### EXERCISE PROMPT
Each line that holds the string "item" counts once. Say how many such lines the entries have, giving the number only.

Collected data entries

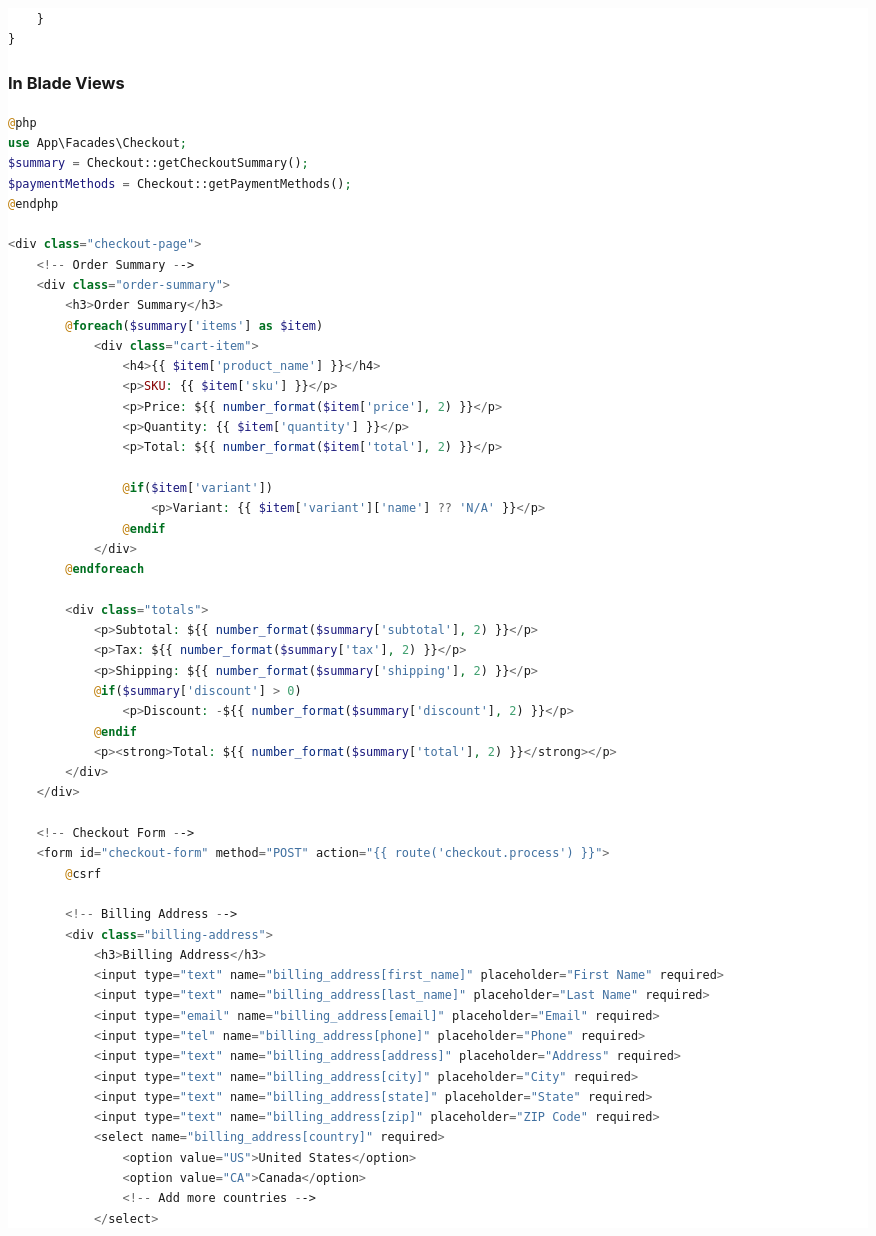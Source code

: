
```php
    }
}
```

### In Blade Views

```php
@php
use App\Facades\Checkout;
$summary = Checkout::getCheckoutSummary();
$paymentMethods = Checkout::getPaymentMethods();
@endphp

<div class="checkout-page">
    <!-- Order Summary -->
    <div class="order-summary">
        <h3>Order Summary</h3>
        @foreach($summary['items'] as $item)
            <div class="cart-item">
                <h4>{{ $item['product_name'] }}</h4>
                <p>SKU: {{ $item['sku'] }}</p>
                <p>Price: ${{ number_format($item['price'], 2) }}</p>
                <p>Quantity: {{ $item['quantity'] }}</p>
                <p>Total: ${{ number_format($item['total'], 2) }}</p>
                
                @if($item['variant'])
                    <p>Variant: {{ $item['variant']['name'] ?? 'N/A' }}</p>
                @endif
            </div>
        @endforeach
        
        <div class="totals">
            <p>Subtotal: ${{ number_format($summary['subtotal'], 2) }}</p>
            <p>Tax: ${{ number_format($summary['tax'], 2) }}</p>
            <p>Shipping: ${{ number_format($summary['shipping'], 2) }}</p>
            @if($summary['discount'] > 0)
                <p>Discount: -${{ number_format($summary['discount'], 2) }}</p>
            @endif
            <p><strong>Total: ${{ number_format($summary['total'], 2) }}</strong></p>
        </div>
    </div>

    <!-- Checkout Form -->
    <form id="checkout-form" method="POST" action="{{ route('checkout.process') }}">
        @csrf
        
        <!-- Billing Address -->
        <div class="billing-address">
            <h3>Billing Address</h3>
            <input type="text" name="billing_address[first_name]" placeholder="First Name" required>
            <input type="text" name="billing_address[last_name]" placeholder="Last Name" required>
            <input type="email" name="billing_address[email]" placeholder="Email" required>
            <input type="tel" name="billing_address[phone]" placeholder="Phone" required>
            <input type="text" name="billing_address[address]" placeholder="Address" required>
            <input type="text" name="billing_address[city]" placeholder="City" required>
            <input type="text" name="billing_address[state]" placeholder="State" required>
            <input type="text" name="billing_address[zip]" placeholder="ZIP Code" required>
            <select name="billing_address[country]" required>
                <option value="US">United States</option>
                <option value="CA">Canada</option>
                <!-- Add more countries -->
            </select>
```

### EXPECTED ANSWER
9